[MATERIAL PROVIDED Boundary: Start]
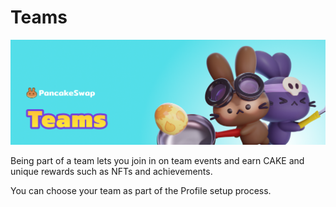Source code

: # Teams

![](../../.gitbook/assets/docs-masthead-14-.png)

Being part of a team lets you join in on team events and earn CAKE and unique rewards such as NFTs and achievements.

You can choose your team as part of the Profile setup process.

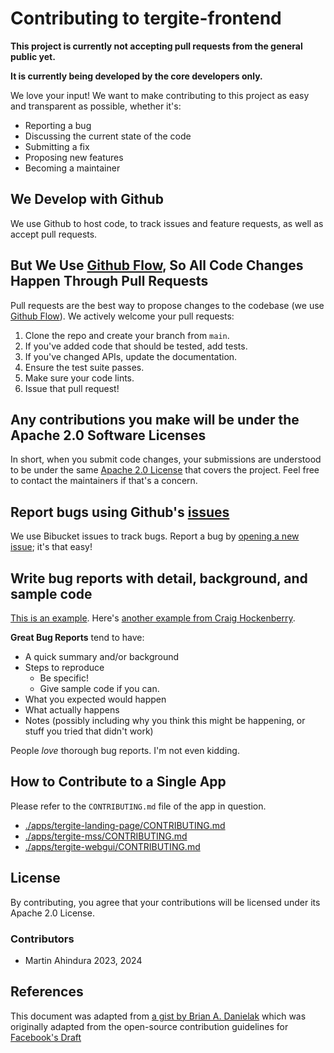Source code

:# Contributing to tergite-frontend

**This project is currently not accepting pull requests from the general public yet.**

**It is currently being developed by the core developers only.**

We love your input! We want to make contributing to this project as easy and transparent as possible, whether it's:

- Reporting a bug
- Discussing the current state of the code
- Submitting a fix
- Proposing new features
- Becoming a maintainer

## We Develop with Github

We use Github to host code, to track issues and feature requests, as well as accept pull requests.

## But We Use [Github Flow](https://docs.github.com/en/get-started/quickstart/github-flow), So All Code Changes Happen Through Pull Requests

Pull requests are the best way to propose changes to the codebase (we
use [Github Flow](https://docs.github.com/en/get-started/quickstart/github-flow)). We actively welcome your pull
requests:

1. Clone the repo and create your branch from `main`.
2. If you've added code that should be tested, add tests.
3. If you've changed APIs, update the documentation.
4. Ensure the test suite passes.
5. Make sure your code lints.
6. Issue that pull request!

## Any contributions you make will be under the Apache 2.0 Software Licenses

In short, when you submit code changes, your submissions are understood to be under the
same [Apache 2.0 License](./LICENSE) that covers the project. Feel free to contact the maintainers if that's a concern.

## Report bugs using Github's [issues](https://github.com/tergite/tergite-frontend/issues)

We use Bibucket issues to track bugs. Report a bug
by [opening a new issue](https://github.com/tergite/tergite-frontend/issues); it's that easy!

## Write bug reports with detail, background, and sample code

[This is an example](http://stackoverflow.com/q/12488905/180626).
Here's [another example from Craig Hockenberry](http://www.openradar.me/11905408).

**Great Bug Reports** tend to have:

- A quick summary and/or background
- Steps to reproduce
  - Be specific!
  - Give sample code if you can.
- What you expected would happen
- What actually happens
- Notes (possibly including why you think this might be happening, or stuff you tried that didn't work)

People _love_ thorough bug reports. I'm not even kidding.

## How to Contribute to a Single App

Please refer to the `CONTRIBUTING.md` file of the app in question.

- [./apps/tergite-landing-page/CONTRIBUTING.md](./apps/tergite-landing-page/CONTRIBUTING.md)
- [./apps/tergite-mss/CONTRIBUTING.md](./apps/tergite-mss/CONTRIBUTING.md)
- [./apps/tergite-webgui/CONTRIBUTING.md](./apps/tergite-webgui/CONTRIBUTING.md)

## License

By contributing, you agree that your contributions will be licensed under its Apache 2.0 License.

### Contributors

- Martin Ahindura 2023, 2024

## References

This document was adapted from [a gist by Brian A. Danielak](https://gist.github.com/briandk/3d2e8b3ec8daf5a27a62) which
was originally adapted from
the open-source contribution guidelines
for [Facebook's Draft](https://github.com/facebook/draft-js/blob/a9316a723f9e918afde44dea68b5f9f39b7d9b00/CONTRIBUTING.md)

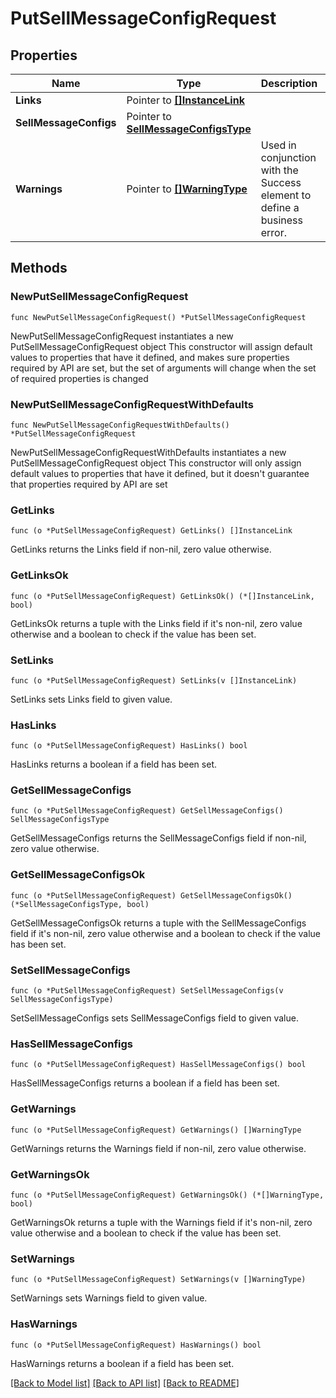 # PutSellMessageConfigRequest

## Properties

Name | Type | Description | Notes
------------ | ------------- | ------------- | -------------
**Links** | Pointer to [**[]InstanceLink**](InstanceLink.md) |  | [optional] 
**SellMessageConfigs** | Pointer to [**SellMessageConfigsType**](SellMessageConfigsType.md) |  | [optional] 
**Warnings** | Pointer to [**[]WarningType**](WarningType.md) | Used in conjunction with the Success element to define a business error. | [optional] 

## Methods

### NewPutSellMessageConfigRequest

`func NewPutSellMessageConfigRequest() *PutSellMessageConfigRequest`

NewPutSellMessageConfigRequest instantiates a new PutSellMessageConfigRequest object
This constructor will assign default values to properties that have it defined,
and makes sure properties required by API are set, but the set of arguments
will change when the set of required properties is changed

### NewPutSellMessageConfigRequestWithDefaults

`func NewPutSellMessageConfigRequestWithDefaults() *PutSellMessageConfigRequest`

NewPutSellMessageConfigRequestWithDefaults instantiates a new PutSellMessageConfigRequest object
This constructor will only assign default values to properties that have it defined,
but it doesn't guarantee that properties required by API are set

### GetLinks

`func (o *PutSellMessageConfigRequest) GetLinks() []InstanceLink`

GetLinks returns the Links field if non-nil, zero value otherwise.

### GetLinksOk

`func (o *PutSellMessageConfigRequest) GetLinksOk() (*[]InstanceLink, bool)`

GetLinksOk returns a tuple with the Links field if it's non-nil, zero value otherwise
and a boolean to check if the value has been set.

### SetLinks

`func (o *PutSellMessageConfigRequest) SetLinks(v []InstanceLink)`

SetLinks sets Links field to given value.

### HasLinks

`func (o *PutSellMessageConfigRequest) HasLinks() bool`

HasLinks returns a boolean if a field has been set.

### GetSellMessageConfigs

`func (o *PutSellMessageConfigRequest) GetSellMessageConfigs() SellMessageConfigsType`

GetSellMessageConfigs returns the SellMessageConfigs field if non-nil, zero value otherwise.

### GetSellMessageConfigsOk

`func (o *PutSellMessageConfigRequest) GetSellMessageConfigsOk() (*SellMessageConfigsType, bool)`

GetSellMessageConfigsOk returns a tuple with the SellMessageConfigs field if it's non-nil, zero value otherwise
and a boolean to check if the value has been set.

### SetSellMessageConfigs

`func (o *PutSellMessageConfigRequest) SetSellMessageConfigs(v SellMessageConfigsType)`

SetSellMessageConfigs sets SellMessageConfigs field to given value.

### HasSellMessageConfigs

`func (o *PutSellMessageConfigRequest) HasSellMessageConfigs() bool`

HasSellMessageConfigs returns a boolean if a field has been set.

### GetWarnings

`func (o *PutSellMessageConfigRequest) GetWarnings() []WarningType`

GetWarnings returns the Warnings field if non-nil, zero value otherwise.

### GetWarningsOk

`func (o *PutSellMessageConfigRequest) GetWarningsOk() (*[]WarningType, bool)`

GetWarningsOk returns a tuple with the Warnings field if it's non-nil, zero value otherwise
and a boolean to check if the value has been set.

### SetWarnings

`func (o *PutSellMessageConfigRequest) SetWarnings(v []WarningType)`

SetWarnings sets Warnings field to given value.

### HasWarnings

`func (o *PutSellMessageConfigRequest) HasWarnings() bool`

HasWarnings returns a boolean if a field has been set.


[[Back to Model list]](../README.md#documentation-for-models) [[Back to API list]](../README.md#documentation-for-api-endpoints) [[Back to README]](../README.md)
[MATERIAL PROVIDED Boundary: End]
- WHAT IS EXPECTED
When a line in the material above includes "started", report that line by copying it.

- ANSWER
## But We Use [Github Flow](https://docs.github.com/en/get-started/quickstart/github-flow), So All Code Changes Happen Through Pull Requests
use [Github Flow](https://docs.github.com/en/get-started/quickstart/github-flow)). We actively welcome your pull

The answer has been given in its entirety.